Durch seine fliegerischen Kenntnisse gelang es ihm, immer "verrücktere Modelle" zu konstruieren, die durch ihre Gummimotoren manchmal recht gewagte, meist aber gut geplante Flugmanöver vollführten.



Er war deutschlandweit zu Ausstellungen und Vorführungen unterwegs. Meist mit der Bahn. Dafür hat er aus Pappe ein ausgeklügeltes Verwahr- und Transportsystem entwickelt. Für seine Flugshows hat er eine "Aufzieh-drill-maschine" aus einem Uhrwerk gebaut. Außerdem eine "Abschussrampe" für Massenstarts.

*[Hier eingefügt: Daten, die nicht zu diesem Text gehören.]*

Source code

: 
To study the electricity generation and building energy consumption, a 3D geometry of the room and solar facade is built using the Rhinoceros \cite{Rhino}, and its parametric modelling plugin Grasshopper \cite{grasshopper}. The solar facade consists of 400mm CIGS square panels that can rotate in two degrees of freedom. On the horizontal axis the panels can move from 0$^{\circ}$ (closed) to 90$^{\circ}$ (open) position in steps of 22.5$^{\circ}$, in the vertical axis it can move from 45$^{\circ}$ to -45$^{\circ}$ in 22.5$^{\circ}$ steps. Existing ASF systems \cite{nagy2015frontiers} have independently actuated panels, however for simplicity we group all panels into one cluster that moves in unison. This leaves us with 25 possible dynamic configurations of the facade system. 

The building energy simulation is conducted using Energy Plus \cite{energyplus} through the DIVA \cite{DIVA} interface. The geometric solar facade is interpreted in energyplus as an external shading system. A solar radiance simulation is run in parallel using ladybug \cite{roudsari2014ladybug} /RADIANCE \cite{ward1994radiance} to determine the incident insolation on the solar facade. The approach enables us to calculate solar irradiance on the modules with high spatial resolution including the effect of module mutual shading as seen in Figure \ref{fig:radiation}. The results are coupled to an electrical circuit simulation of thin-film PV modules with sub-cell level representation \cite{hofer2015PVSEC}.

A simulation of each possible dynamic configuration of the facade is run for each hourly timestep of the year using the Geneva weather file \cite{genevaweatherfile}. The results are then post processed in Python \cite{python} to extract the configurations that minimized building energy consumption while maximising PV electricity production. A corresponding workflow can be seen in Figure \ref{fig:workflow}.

Lufthansa und verschiedene TV-Sender haben ihn eingeladen. In Zürich war er an der Kunstakademie. In der Vacher Turnhalle wurde für den BR noch ein phantastischer Film über seine Federleichten gedreht. Ich half ihm bei seiner letzten Veranstaltung im Theater Mummpitz (2008?) und konnte feststellen, dass er langsam schwächelte.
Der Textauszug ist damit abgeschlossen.